- **Records**:
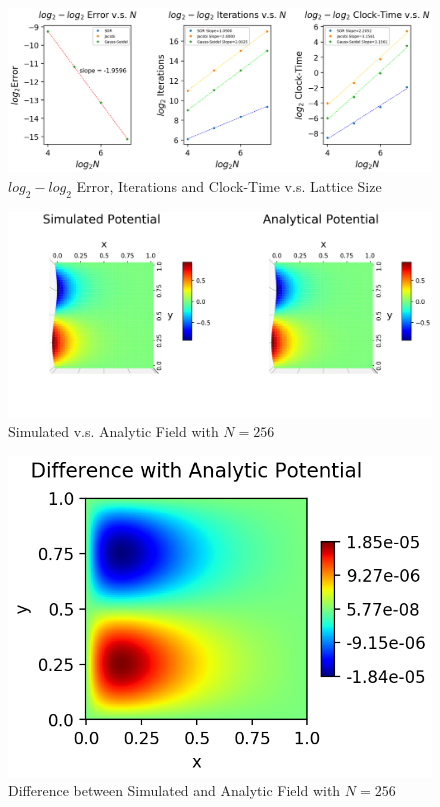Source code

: \documentclass[a4paper,10pt]{article}
\begin{document}
\begin{large}
\newpage
\begin{figure}[htbp] %
\centering %
\includegraphics[width=19cm]{Problem_1_lattice_size_v.s.error_iterations_clock-time.png} %
\caption{$log_2-log_2$ Error, Iterations and Clock-Time v.s. Lattice Size}
\end{figure}

\begin{figure}[htbp] %
\centering %
\includegraphics[width=19cm]{Problem_1_Simulated_v.s._Analytic_Potential_N=256_criteria=1.00000000e-21.png} %
\caption{Simulated v.s. Analytic Field with $N=256$}
\end{figure}

\begin{figure}[htbp] %
\centering %
\includegraphics[width=13cm]{Problem_1_Simulated_v.s._Analytic_Potential_Difference_N=256_criteria=1.00000000e-21.png} %
\caption{Difference between Simulated and Analytic Field with $N=256$}
\end{figure}


\end{large}
\end{document}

- **What you need to do**: Print the full listing exactly, dropping the pictures.

- **Solution to the problem**:
Source code

: \documentclass[a4paper,10pt]{article}
\begin{document}
\begin{large}
\newpage
\begin{figure}[htbp] %
\centering %
\includegraphics[width=19cm]{Problem_1_lattice_size_v.s.error_iterations_clock-time.png} %
\caption{$log_2-log_2$ Error, Iterations and Clock-Time v.s. Lattice Size}
\end{figure}

\begin{figure}[htbp] %
\centering %
\includegraphics[width=19cm]{Problem_1_Simulated_v.s._Analytic_Potential_N=256_criteria=1.00000000e-21.png} %
\caption{Simulated v.s. Analytic Field with $N=256$}
\end{figure}

\begin{figure}[htbp] %
\centering %
\includegraphics[width=13cm]{Problem_1_Simulated_v.s._Analytic_Potential_Difference_N=256_criteria=1.00000000e-21.png} %
\caption{Difference between Simulated and Analytic Field with $N=256$}
\end{figure}


\end{large}
\end{document}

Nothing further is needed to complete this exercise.